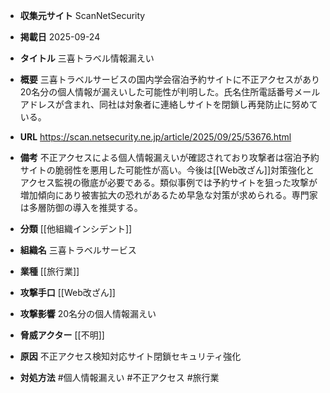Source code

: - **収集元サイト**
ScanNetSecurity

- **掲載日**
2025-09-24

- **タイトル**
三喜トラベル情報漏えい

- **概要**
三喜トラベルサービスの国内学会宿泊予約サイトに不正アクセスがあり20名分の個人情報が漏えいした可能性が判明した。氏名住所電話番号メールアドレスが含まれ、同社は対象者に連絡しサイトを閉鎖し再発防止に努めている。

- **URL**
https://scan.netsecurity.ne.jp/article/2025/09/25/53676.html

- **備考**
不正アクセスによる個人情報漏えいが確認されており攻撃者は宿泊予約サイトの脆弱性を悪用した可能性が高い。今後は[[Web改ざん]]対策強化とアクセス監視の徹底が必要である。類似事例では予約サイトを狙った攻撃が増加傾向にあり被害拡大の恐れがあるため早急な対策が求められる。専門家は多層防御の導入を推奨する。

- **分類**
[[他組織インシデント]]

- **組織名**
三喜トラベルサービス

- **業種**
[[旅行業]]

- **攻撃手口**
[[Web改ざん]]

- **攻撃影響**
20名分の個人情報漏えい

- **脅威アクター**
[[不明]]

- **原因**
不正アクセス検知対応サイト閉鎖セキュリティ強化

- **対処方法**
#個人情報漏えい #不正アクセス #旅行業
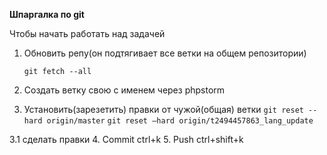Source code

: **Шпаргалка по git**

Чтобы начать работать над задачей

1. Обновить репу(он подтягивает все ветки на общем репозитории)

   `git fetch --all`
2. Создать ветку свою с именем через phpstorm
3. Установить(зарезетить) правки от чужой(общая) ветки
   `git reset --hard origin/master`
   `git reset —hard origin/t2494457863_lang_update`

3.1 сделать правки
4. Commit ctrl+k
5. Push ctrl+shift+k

* * * * *

What to produce | Word for word, repeat the lines of data above, omitting every picture.

Reply |
Source code

: - **収集元サイト**
ScanNetSecurity

- **掲載日**
2025-09-24

- **タイトル**
三喜トラベル情報漏えい

- **概要**
三喜トラベルサービスの国内学会宿泊予約サイトに不正アクセスがあり20名分の個人情報が漏えいした可能性が判明した。氏名住所電話番号メールアドレスが含まれ、同社は対象者に連絡しサイトを閉鎖し再発防止に努めている。

- **URL**
https://scan.netsecurity.ne.jp/article/2025/09/25/53676.html

- **備考**
不正アクセスによる個人情報漏えいが確認されており攻撃者は宿泊予約サイトの脆弱性を悪用した可能性が高い。今後は[[Web改ざん]]対策強化とアクセス監視の徹底が必要である。類似事例では予約サイトを狙った攻撃が増加傾向にあり被害拡大の恐れがあるため早急な対策が求められる。専門家は多層防御の導入を推奨する。

- **分類**
[[他組織インシデント]]

- **組織名**
三喜トラベルサービス

- **業種**
[[旅行業]]

- **攻撃手口**
[[Web改ざん]]

- **攻撃影響**
20名分の個人情報漏えい

- **脅威アクター**
[[不明]]

- **原因**
不正アクセス検知対応サイト閉鎖セキュリティ強化

- **対処方法**
#個人情報漏えい #不正アクセス #旅行業
Source code

: **Шпаргалка по git**

Чтобы начать работать над задачей

1. Обновить репу(он подтягивает все ветки на общем репозитории)

   `git fetch --all`
2. Создать ветку свою с именем через phpstorm
3. Установить(зарезетить) правки от чужой(общая) ветки
   `git reset --hard origin/master`
   `git reset —hard origin/t2494457863_lang_update`

3.1 сделать правки
4. Commit ctrl+k
5. Push ctrl+shift+k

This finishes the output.